### Exercise details
Transcribe the records that follow. Keep every word exactly, and drop the pictures.

### Information supplied
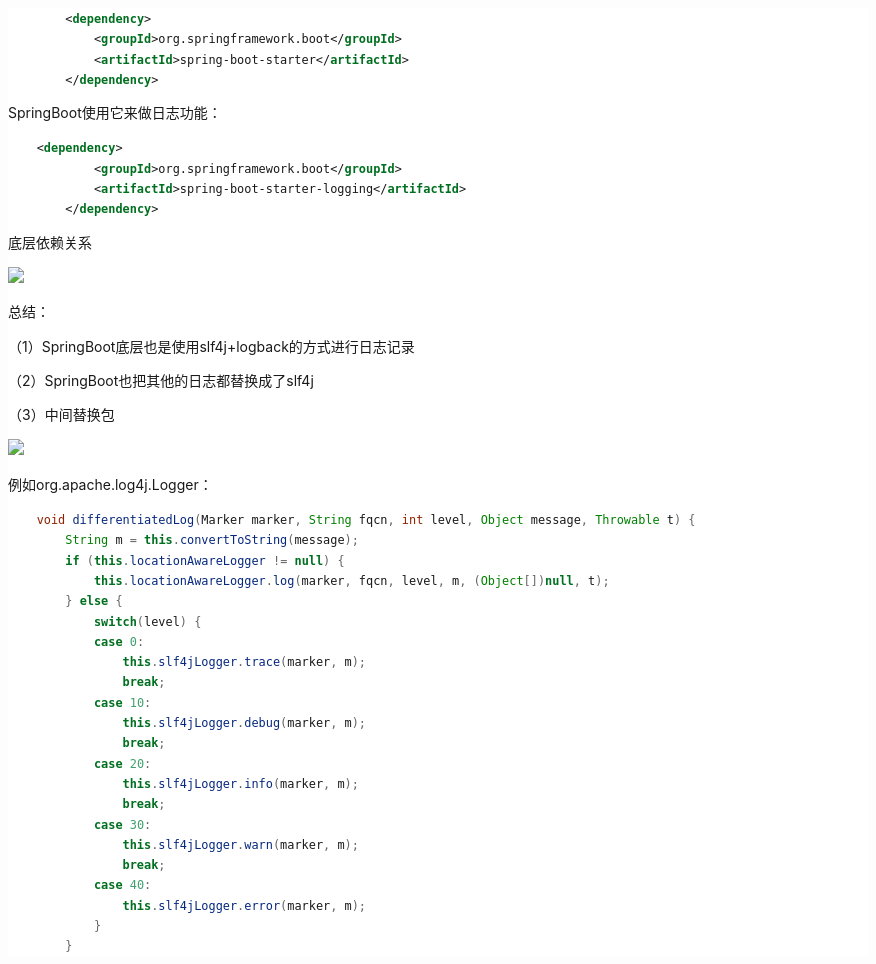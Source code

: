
 ```xml
		<dependency>
			<groupId>org.springframework.boot</groupId>
			<artifactId>spring-boot-starter</artifactId>
		</dependency>
```

SpringBoot使用它来做日志功能：

```xml
	<dependency>
			<groupId>org.springframework.boot</groupId>
			<artifactId>spring-boot-starter-logging</artifactId>
		</dependency>
```

底层依赖关系

![](https://img-blog.csdnimg.cn/20201017005629430.png)

总结：

（1）SpringBoot底层也是使用slf4j+logback的方式进行日志记录

（2）SpringBoot也把其他的日志都替换成了slf4j

（3）中间替换包

![](https://img-blog.csdnimg.cn/20200923144705556.png)

例如org.apache.log4j.Logger：

```java
    void differentiatedLog(Marker marker, String fqcn, int level, Object message, Throwable t) {
        String m = this.convertToString(message);
        if (this.locationAwareLogger != null) {
            this.locationAwareLogger.log(marker, fqcn, level, m, (Object[])null, t);
        } else {
            switch(level) {
            case 0:
                this.slf4jLogger.trace(marker, m);
                break;
            case 10:
                this.slf4jLogger.debug(marker, m);
                break;
            case 20:
                this.slf4jLogger.info(marker, m);
                break;
            case 30:
                this.slf4jLogger.warn(marker, m);
                break;
            case 40:
                this.slf4jLogger.error(marker, m);
            }
        }
```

### Response for this exercise
Source code

:
 ```xml
		<dependency>
			<groupId>org.springframework.boot</groupId>
			<artifactId>spring-boot-starter</artifactId>
		</dependency>
```

SpringBoot使用它来做日志功能：

```xml
	<dependency>
			<groupId>org.springframework.boot</groupId>
			<artifactId>spring-boot-starter-logging</artifactId>
		</dependency>
```

底层依赖关系

![](https://img-blog.csdnimg.cn/20201017005629430.png)

总结：

（1）SpringBoot底层也是使用slf4j+logback的方式进行日志记录

（2）SpringBoot也把其他的日志都替换成了slf4j

（3）中间替换包

![](https://img-blog.csdnimg.cn/20200923144705556.png)

例如org.apache.log4j.Logger：

```java
    void differentiatedLog(Marker marker, String fqcn, int level, Object message, Throwable t) {
        String m = this.convertToString(message);
        if (this.locationAwareLogger != null) {
            this.locationAwareLogger.log(marker, fqcn, level, m, (Object[])null, t);
        } else {
            switch(level) {
            case 0:
                this.slf4jLogger.trace(marker, m);
                break;
            case 10:
                this.slf4jLogger.debug(marker, m);
                break;
            case 20:
                this.slf4jLogger.info(marker, m);
                break;
            case 30:
                this.slf4jLogger.warn(marker, m);
                break;
            case 40:
                this.slf4jLogger.error(marker, m);
            }
        }
```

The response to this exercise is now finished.